— Слушай, Серёжа, ты всегда был мягким. Но сейчас ты просто трус. Трус, который прячется за мамину спину и боится сделать шаг. А я — больше не боюсь. Мне уже не двадцать. Я не хочу стареть в трёхкомнатной коммуналке с твоей мамой, которая каждый день напоминает мне, что я лишняя.
Он открыл рот, чтобы что-то сказать — и в этот момент, как по заказу, в дверь постучали.
— Открой! Это я! — прозвучал знакомый голос за дверью. Елена Павловна.
Мирослава взглянула на мужа. — Ты же сам сказал: не трогай маму. Вот и иди разбирайся.
Он встал. Медленно подошёл. Щёлкнул замок.
— А чего вы дверь-то заперли, как будто от врагов? Или уже от меня прячетесь? — свекровь вошла, как царица. — Сергей, я купила твоё любимое. Рагу из печени, как ты любишь. А тут, похоже, праздник — чайник свистит. Мирослава, ты чего такая?
— Собираюсь, — ответила та коротко. — Уезжаю в Сергиев Посад. Насовсем.
— Что?! — Елена Павловна замерла, пакет в руках повис как мёртвый. — Это ещё зачем?
— У меня там теперь квартира. Наследство от дедушки. И я начинаю жить заново. Без… — она хотела сказать «вас», но остановилась. — Без давления.
— А Серёжа? Ты о нём подумала? Он работать будет, а ты будешь в своём Посаде на печке валяться, да? Или соблазнишь кого из соседей, пока муж в Москве вкалывает?!
Мирослава закрыла глаза. У неё дрожали руки, но голос оставался спокойным:
— Я подумала о себе. Впервые за шесть лет.
— Ах ты ж… — свекровь шагнула вперёд, и тут случилось то, чего никто не ожидал.
Сергей встал между ними.
Мирослава вздрогнула. Елена Павловна застыла.
— Хватит. Не дави. Не кричи. Не оскорбляй. Она уезжает — и, может, это правильно. Я не знаю. Но я устал стоять между вами. Всё, хватит.
— То есть ты… ты её поддержишь?! — голос матери сорвался на визг. — Она разрушает семью, а ты…
— Мама. Семьи у нас давно нет. Ты и я — это не семья. Мы просто два человека, которые давно живут на автомате.
Он повернулся к Мирославе.
— Если ты хочешь, я поеду. Но если ты не хочешь — я пойму.
Она кивнула. — Не хочу. Пока ты не вырастешь.
На следующее утро Мирослава стояла на платформе. Рюкзак, сумка с документами, пачка писем от дедушки, которые она хранила в ящике с бельём, и чувство, будто сердце рвут пополам.

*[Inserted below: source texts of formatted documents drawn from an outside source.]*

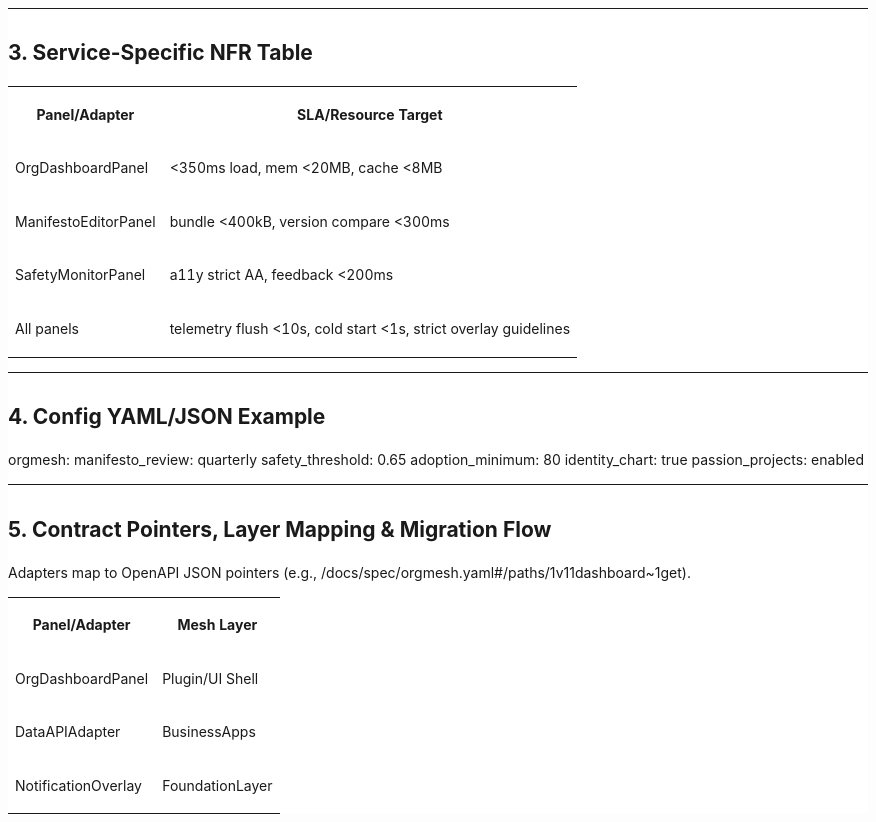 
------------------------------------------------------------------------

## 3. Service-Specific NFR Table

<table style="min-width: 50px">
<tbody>
<tr>
<th><p>Panel/Adapter</p></th>
<th><p>SLA/Resource Target</p></th>
</tr>
&#10;<tr>
<td><p>OrgDashboardPanel</p></td>
<td><p>&lt;350ms load, mem &lt;20MB, cache &lt;8MB</p></td>
</tr>
<tr>
<td><p>ManifestoEditorPanel</p></td>
<td><p>bundle &lt;400kB, version compare &lt;300ms</p></td>
</tr>
<tr>
<td><p>SafetyMonitorPanel</p></td>
<td><p>a11y strict AA, feedback &lt;200ms</p></td>
</tr>
<tr>
<td><p>All panels</p></td>
<td><p>telemetry flush &lt;10s, cold start &lt;1s, strict overlay
guidelines</p></td>
</tr>
</tbody>
</table>

------------------------------------------------------------------------

## 4. Config YAML/JSON Example

orgmesh: manifesto_review: quarterly safety_threshold: 0.65
adoption_minimum: 80 identity_chart: true passion_projects: enabled

------------------------------------------------------------------------

## 5. Contract Pointers, Layer Mapping & Migration Flow

Adapters map to OpenAPI JSON pointers (e.g.,
/docs/spec/orgmesh.yaml#/paths/1v11dashboard~1get).

<table style="min-width: 50px">
<tbody>
<tr>
<th><p>Panel/Adapter</p></th>
<th><p>Mesh Layer</p></th>
</tr>
&#10;<tr>
<td><p>OrgDashboardPanel</p></td>
<td><p>Plugin/UI Shell</p></td>
</tr>
<tr>
<td><p>DataAPIAdapter</p></td>
<td><p>BusinessApps</p></td>
</tr>
<tr>
<td><p>NotificationOverlay</p></td>
<td><p>FoundationLayer</p></td>
</tr>
<tr>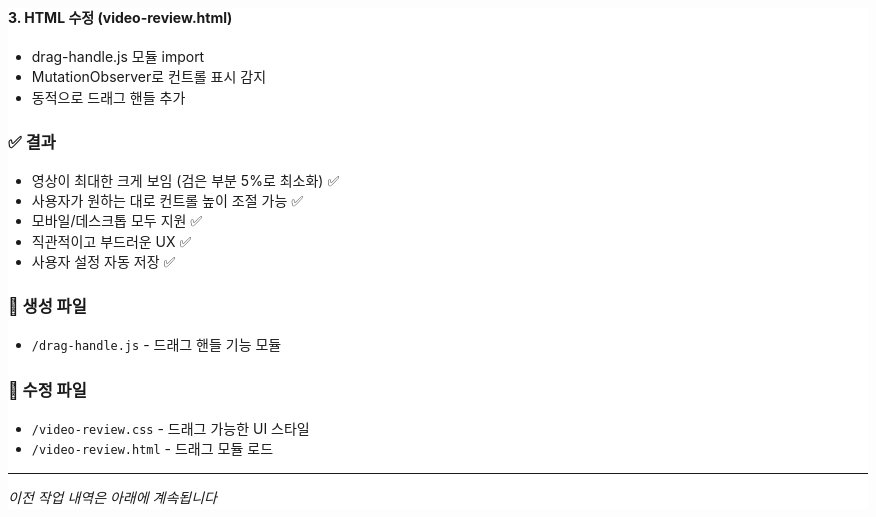 #### 3. HTML 수정 (video-review.html)
- drag-handle.js 모듈 import
- MutationObserver로 컨트롤 표시 감지
- 동적으로 드래그 핸들 추가

### ✅ 결과
- 영상이 최대한 크게 보임 (검은 부분 5%로 최소화) ✅
- 사용자가 원하는 대로 컨트롤 높이 조절 가능 ✅
- 모바일/데스크톱 모두 지원 ✅
- 직관적이고 부드러운 UX ✅
- 사용자 설정 자동 저장 ✅

### 📁 생성 파일
- `/drag-handle.js` - 드래그 핸들 기능 모듈

### 🔄 수정 파일
- `/video-review.css` - 드래그 가능한 UI 스타일
- `/video-review.html` - 드래그 모듈 로드

---
*이전 작업 내역은 아래에 계속됩니다*
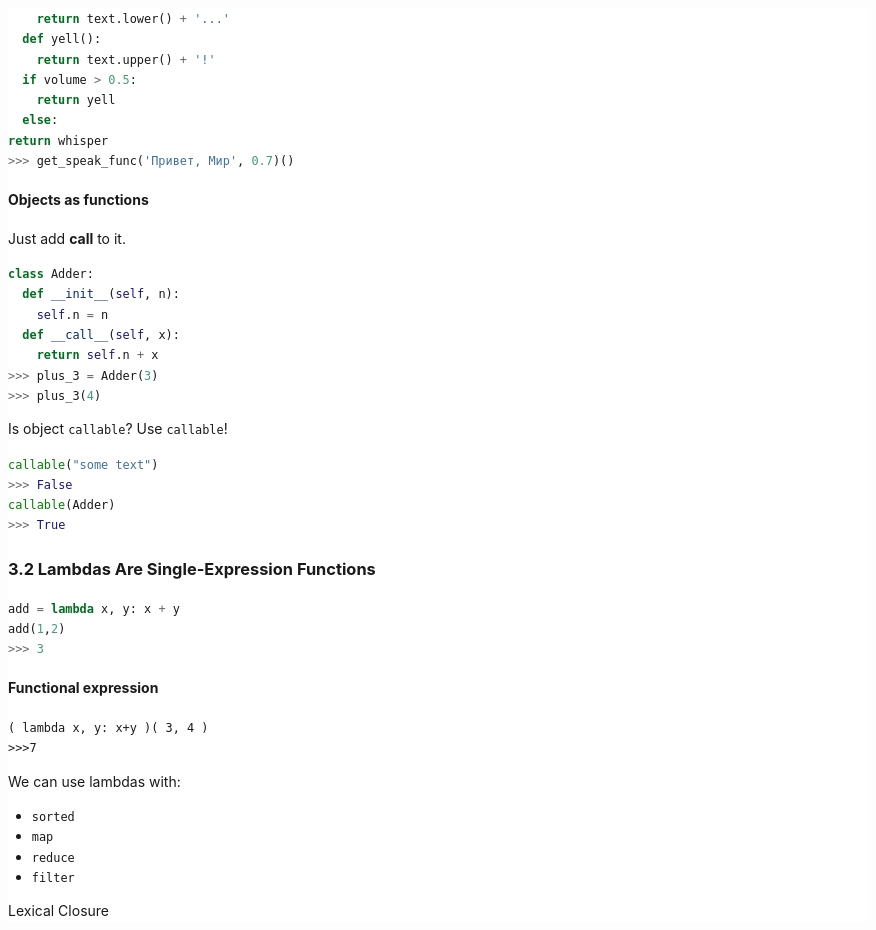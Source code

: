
 ```python
    return text.lower() + '...'
  def yell():
    return text.upper() + '!'
  if volume > 0.5:
    return yell
  else:
return whisper
>>> get_speak_func('Привет, Мир', 0.7)()
```

#### Objects as functions

Just add __call__ to it.

```python
class Adder:
  def __init__(self, n):
    self.n = n
  def __call__(self, x):
    return self.n + x
>>> plus_3 = Adder(3)
>>> plus_3(4)
```

Is object `callable`? Use `callable`!

```python
callable("some text")
>>> False
callable(Adder)
>>> True
```

### 3.2 Lambdas Are Single-Expression Functions

```python
add = lambda x, y: x + y
add(1,2)
>>> 3
```
#### Functional expression

```
( lambda x, y: x+y )( 3, 4 )
>>>7
```

We can use lambdas with:

  * `sorted`
  * `map`
  * `reduce`
  * `filter`

Lexical Closure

Сергей не приехал. Не позвонил. Елена Павловна, вероятно, заварила кашу, как всегда в восемь, и закатила глаза, когда сын не захотел завтракать.
Поезд подошёл. Мирослава поднялась на ступеньку.

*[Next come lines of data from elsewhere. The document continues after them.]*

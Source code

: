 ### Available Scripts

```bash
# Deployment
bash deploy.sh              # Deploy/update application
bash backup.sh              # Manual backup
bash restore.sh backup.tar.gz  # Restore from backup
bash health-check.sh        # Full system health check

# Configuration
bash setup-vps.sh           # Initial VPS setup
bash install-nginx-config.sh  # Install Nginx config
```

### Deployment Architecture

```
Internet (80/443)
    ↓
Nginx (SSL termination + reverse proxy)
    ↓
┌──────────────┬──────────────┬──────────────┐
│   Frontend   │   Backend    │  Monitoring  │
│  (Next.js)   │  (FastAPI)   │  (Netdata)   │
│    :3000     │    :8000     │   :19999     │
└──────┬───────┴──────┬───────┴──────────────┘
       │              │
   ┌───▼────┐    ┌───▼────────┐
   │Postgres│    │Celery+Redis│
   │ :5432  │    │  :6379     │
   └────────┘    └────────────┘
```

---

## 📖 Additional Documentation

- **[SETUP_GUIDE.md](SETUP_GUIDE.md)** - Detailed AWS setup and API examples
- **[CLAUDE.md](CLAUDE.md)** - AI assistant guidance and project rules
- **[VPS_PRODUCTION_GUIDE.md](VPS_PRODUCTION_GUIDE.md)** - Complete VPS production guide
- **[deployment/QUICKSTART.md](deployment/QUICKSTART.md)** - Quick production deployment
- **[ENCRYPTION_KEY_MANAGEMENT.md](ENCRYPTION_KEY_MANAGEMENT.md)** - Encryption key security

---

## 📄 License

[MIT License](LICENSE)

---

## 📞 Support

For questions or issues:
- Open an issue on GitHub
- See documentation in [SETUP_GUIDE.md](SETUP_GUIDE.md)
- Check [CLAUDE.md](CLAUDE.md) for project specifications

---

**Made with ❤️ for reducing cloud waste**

Сделала шаг в новую жизнь.
Мирослава стояла на балконе. В старом советском доме с облупленной плиткой, но с видом на монастырские купола. В Сергиевом Посаде весна пахла иначе — не смогом и подъездным пылесосом, а черёмухой и свежей землёй. Она уже две недели здесь. Спала плохо, просыпалась рано, но впервые за много лет чувствовала: она дома. В своём.

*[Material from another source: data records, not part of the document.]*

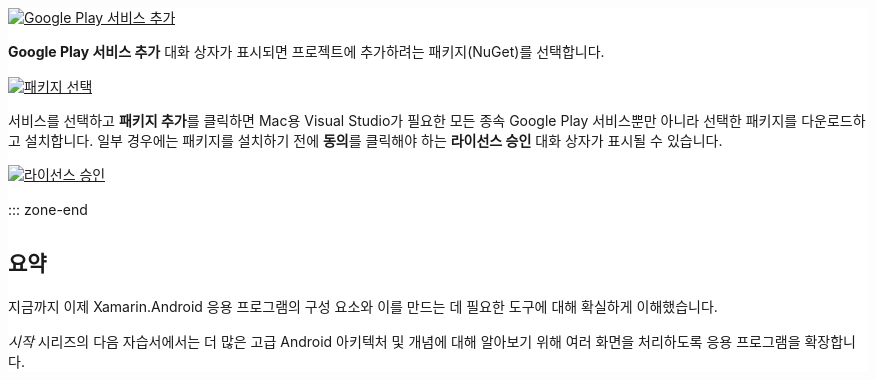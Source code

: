 [![Google Play 서비스 추가](hello-android-deepdive-images/xs/08-add-google-play-services-sml.png)](hello-android-deepdive-images/xs/08-add-google-play-services.png#lightbox)

**Google Play 서비스 추가** 대화 상자가 표시되면 프로젝트에 추가하려는 패키지(NuGet)를 선택합니다.

[![패키지 선택](hello-android-deepdive-images/xs/09-add-dialog-sml.png)](hello-android-deepdive-images/xs/09-add-dialog.png#lightbox)

서비스를 선택하고 **패키지 추가**를 클릭하면 Mac용 Visual Studio가 필요한 모든 종속 Google Play 서비스뿐만 아니라 선택한 패키지를 다운로드하고 설치합니다. 일부 경우에는 패키지를 설치하기 전에 **동의**를 클릭해야 하는 **라이선스 승인** 대화 상자가 표시될 수 있습니다.

[![라이선스 승인](hello-android-deepdive-images/xs/10-license-acceptance-sml.png)](hello-android-deepdive-images/xs/10-license-acceptance.png#lightbox)

::: zone-end

## <a name="summary"></a>요약

지금까지 이제 Xamarin.Android 응용 프로그램의 구성 요소와 이를 만드는 데 필요한 도구에 대해 확실하게 이해했습니다.

_시작_ 시리즈의 다음 자습서에서는 더 많은 고급 Android 아키텍처 및 개념에 대해 알아보기 위해 여러 화면을 처리하도록 응용 프로그램을 확장합니다.
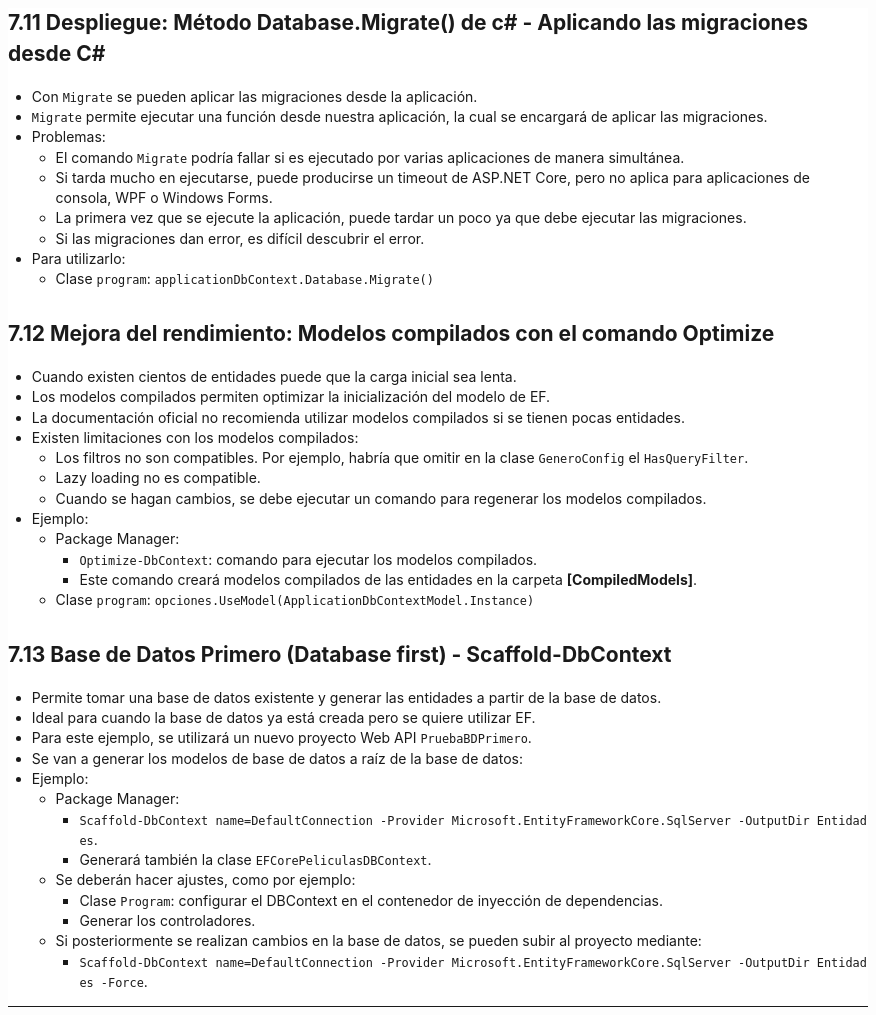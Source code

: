 ## 7.11 Despliegue: Método Database.Migrate() de c# - Aplicando las migraciones desde C# <a name="Tema_07_Comandos_Y_Migraciones_C"></a>
* Con ```Migrate``` se pueden aplicar las migraciones desde la aplicación.
* ```Migrate``` permite ejecutar una función desde nuestra aplicación, la cual se encargará de aplicar las migraciones.
* Problemas:
  * El comando ```Migrate``` podría fallar si es ejecutado por varias aplicaciones de manera simultánea.
  * Si tarda mucho en ejecutarse, puede producirse un timeout de ASP.NET Core, pero no aplica para aplicaciones de consola, WPF o Windows Forms.
  * La primera vez que se ejecute la aplicación, puede tardar un poco ya que debe ejecutar las migraciones.
  * Si las migraciones dan error, es difícil descubrir el error.
* Para utilizarlo:
  * Clase ```program```: ```applicationDbContext.Database.Migrate()```

## 7.12 Mejora del rendimiento: Modelos compilados con el comando Optimize <a name="Tema_07_Comandos_Y_Migraciones_Modelos_Compilados_"></a>
* Cuando existen cientos de entidades puede que la carga inicial sea lenta.
* Los modelos compilados permiten optimizar la inicialización del modelo de EF.
* La documentación oficial no recomienda utilizar modelos compilados si se tienen pocas entidades.
* Existen limitaciones con los modelos compilados:
  * Los filtros no son compatibles. Por ejemplo, habría que omitir en la clase ```GeneroConfig``` el ```HasQueryFilter```.
  * Lazy loading no es compatible.
  * Cuando se hagan cambios, se debe ejecutar un comando para regenerar los modelos compilados.
* Ejemplo:
  * Package Manager:
    * ```Optimize-DbContext```: comando para ejecutar los modelos compilados. 
    * Este comando creará modelos compilados de las entidades en la carpeta **[CompiledModels]**.
  * Clase ```program```: ```opciones.UseModel(ApplicationDbContextModel.Instance)```

## 7.13 Base de Datos Primero (Database first) - Scaffold-DbContext <a name="Tema_07_Comandos_Y_Migraciones_DBFirst_"></a>
* Permite tomar una base de datos existente y generar las entidades a partir de la base de datos.
* Ideal para cuando la base de datos ya está creada pero se quiere utilizar EF.
* Para este ejemplo, se utilizará un nuevo proyecto Web API ```PruebaBDPrimero```.
* Se van a generar los modelos de base de datos a raíz de la base de datos:
* Ejemplo:
  * Package Manager:
    * ```Scaffold-DbContext name=DefaultConnection -Provider Microsoft.EntityFrameworkCore.SqlServer -OutputDir Entidades```.
    * Generará también la clase ```EFCorePeliculasDBContext```.
  * Se deberán hacer ajustes, como por ejemplo:
    * Clase ```Program```: configurar el DBContext en el contenedor de inyección de dependencias.
    * Generar los controladores.
  * Si posteriormente se realizan cambios en la base de datos, se pueden subir al proyecto mediante:
    * ```Scaffold-DbContext name=DefaultConnection -Provider Microsoft.EntityFrameworkCore.SqlServer -OutputDir Entidades -Force```. 

---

Квартира оказалась лучше, чем она ожидала. Двушка с балконом, крепкая, хоть и с мебелью из 80-х. Мирослава скрутила ковры, выкинула облупленные тумбочки, сняла с гвоздя портрет Брежнева и вздохнула с облегчением. На кухне был электрочайник, который жужжал как реактивный самолёт, зато чай в нём кипел — настоящий, свободы на вкус.